Sleeping In The Wet Spot.
Mixed Media Installation: Foam core, wood, spray paint, silicone, mica, satin pillow, seed beads, and clear museum gel
2013
Make Room For Me. (female)
Mixed media installation: Ceramic, foam, digital print on canvas, grommets, and plastic.
2013
Make Room For Me. (male)
Mixed Media Installation: Foam, digital print on vinyl sticker, paper mache, and resin.
2013
Giving Permissions.
Digital print on cotton silk and tack
2012
I Think I’m Done.
Mixed Media Installation: Digital print, 2x4, foam and paint
2016
Does It Have To Be So Dramatic?
Digital print, clay
24"x36"
2012
Does It Have To Be So Dramatic?
Collage
72"x36"x6"
2012

I am propelled by my incessant curiosity to entertain irrational, profane and humorous notions from within my imagination. Yielding to the impulses aroused by the conceptual and material teases of this contrived world, I pursue the discovery of new territories in identity, character and sexuality. Engaging in the playful periphery of the imagined, I reinterpret self-constructed identity through layered stages of digital and sculptural representation.

Mining social media technology, I explore my costumed and contrived portrait through the lens of a laptop web cam. Mirroring how one crafts their identity through strata of experience, perception and media, each layer of the digitally constructed image acknowledges the other by retaining the haloed artifact from their cut and paste articulation. History hangs in these marks, revealing the process behind the manipulated surface. Moving fluidly between wall-mounted collage and free standing sculpture, figural fragments are shaped, cobbled, amassed, and photographed into a digital and sculptural bricolage. A liberated variety of techniques and materials help to define the works conceptual bearing.

When installed, self-portraits, collages and assemblages respond to one another by assuming the roles of predator, prey, wallflower, outcast, leader, member of the cast, sexpot, and virgin. With everyone acting their part, a community of characters develops, shaping an insular narrative. So entranced by each other, the characters seemingly deny the presence of the viewing audience. As a result, the onlooker may get the sense that they need not be present for the conjuncture to be actualized and therefore could possibly take on the role as a voyeur.

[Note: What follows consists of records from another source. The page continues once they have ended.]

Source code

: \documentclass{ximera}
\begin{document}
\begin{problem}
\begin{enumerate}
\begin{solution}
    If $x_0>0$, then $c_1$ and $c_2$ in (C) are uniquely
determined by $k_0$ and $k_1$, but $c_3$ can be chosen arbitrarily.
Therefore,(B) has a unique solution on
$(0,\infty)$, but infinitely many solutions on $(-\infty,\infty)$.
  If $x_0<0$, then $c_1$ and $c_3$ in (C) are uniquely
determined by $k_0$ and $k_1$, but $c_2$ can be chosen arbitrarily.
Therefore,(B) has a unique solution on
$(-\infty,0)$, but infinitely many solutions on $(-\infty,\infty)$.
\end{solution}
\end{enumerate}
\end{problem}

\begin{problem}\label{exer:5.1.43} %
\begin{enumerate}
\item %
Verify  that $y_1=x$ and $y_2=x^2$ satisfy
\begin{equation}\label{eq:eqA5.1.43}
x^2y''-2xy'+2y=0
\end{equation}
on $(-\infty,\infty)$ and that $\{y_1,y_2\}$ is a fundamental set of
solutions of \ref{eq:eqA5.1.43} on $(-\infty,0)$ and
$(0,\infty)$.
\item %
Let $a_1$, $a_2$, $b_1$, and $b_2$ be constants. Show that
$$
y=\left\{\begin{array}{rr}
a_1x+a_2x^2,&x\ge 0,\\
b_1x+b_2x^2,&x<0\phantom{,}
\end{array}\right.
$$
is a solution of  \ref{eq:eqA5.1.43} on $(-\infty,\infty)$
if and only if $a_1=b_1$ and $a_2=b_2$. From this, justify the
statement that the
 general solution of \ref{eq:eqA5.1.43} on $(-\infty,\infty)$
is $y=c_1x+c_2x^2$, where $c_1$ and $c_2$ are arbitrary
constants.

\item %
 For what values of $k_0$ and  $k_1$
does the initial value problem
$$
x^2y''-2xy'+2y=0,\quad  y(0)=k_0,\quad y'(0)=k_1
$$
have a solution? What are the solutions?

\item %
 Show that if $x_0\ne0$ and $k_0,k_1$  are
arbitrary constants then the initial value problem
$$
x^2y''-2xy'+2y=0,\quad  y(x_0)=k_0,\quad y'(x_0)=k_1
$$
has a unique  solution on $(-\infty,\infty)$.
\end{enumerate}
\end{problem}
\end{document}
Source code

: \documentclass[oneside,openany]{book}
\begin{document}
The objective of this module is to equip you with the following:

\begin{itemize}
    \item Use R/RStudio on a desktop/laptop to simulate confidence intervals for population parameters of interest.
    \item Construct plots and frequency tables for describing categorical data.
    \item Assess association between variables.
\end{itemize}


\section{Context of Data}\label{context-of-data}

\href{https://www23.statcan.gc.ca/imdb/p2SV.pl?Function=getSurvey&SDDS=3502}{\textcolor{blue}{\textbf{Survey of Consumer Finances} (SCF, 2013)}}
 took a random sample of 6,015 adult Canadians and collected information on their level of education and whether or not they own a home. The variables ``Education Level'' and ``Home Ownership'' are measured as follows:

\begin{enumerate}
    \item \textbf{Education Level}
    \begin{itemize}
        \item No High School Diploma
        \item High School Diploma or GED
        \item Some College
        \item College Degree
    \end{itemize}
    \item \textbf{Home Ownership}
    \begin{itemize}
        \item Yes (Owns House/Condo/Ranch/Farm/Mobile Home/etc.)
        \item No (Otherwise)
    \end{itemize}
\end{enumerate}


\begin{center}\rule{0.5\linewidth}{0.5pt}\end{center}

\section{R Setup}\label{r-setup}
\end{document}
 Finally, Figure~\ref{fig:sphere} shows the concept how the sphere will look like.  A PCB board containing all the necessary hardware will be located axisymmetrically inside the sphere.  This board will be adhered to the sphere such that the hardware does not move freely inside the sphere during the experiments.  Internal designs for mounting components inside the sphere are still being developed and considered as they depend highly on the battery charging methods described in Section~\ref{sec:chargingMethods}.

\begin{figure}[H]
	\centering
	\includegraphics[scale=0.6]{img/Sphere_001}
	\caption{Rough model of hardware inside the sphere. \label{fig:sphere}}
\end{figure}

In the piece “Make Room For Me.” a collage self-portrait is physically and digitally manipulated to create a ten-foot tall collage installation. The wall is the canvas upon which I build the portrait, piece by piece, layering digital prints with paint, paper, foam, clay, plastic, and papier- mâché. Her mouth is masked and her original appendages are removed and simply suggested using a stenciled, vellum shape. In spite, of her physical deficiencies, power lies in her confrontational, cold stare and is amplified by a band of Lucite stationed over her eyes. Who is this partially dressed mythic woman? Is she a sex object, a mother, a warrior or the practical one in the relationship?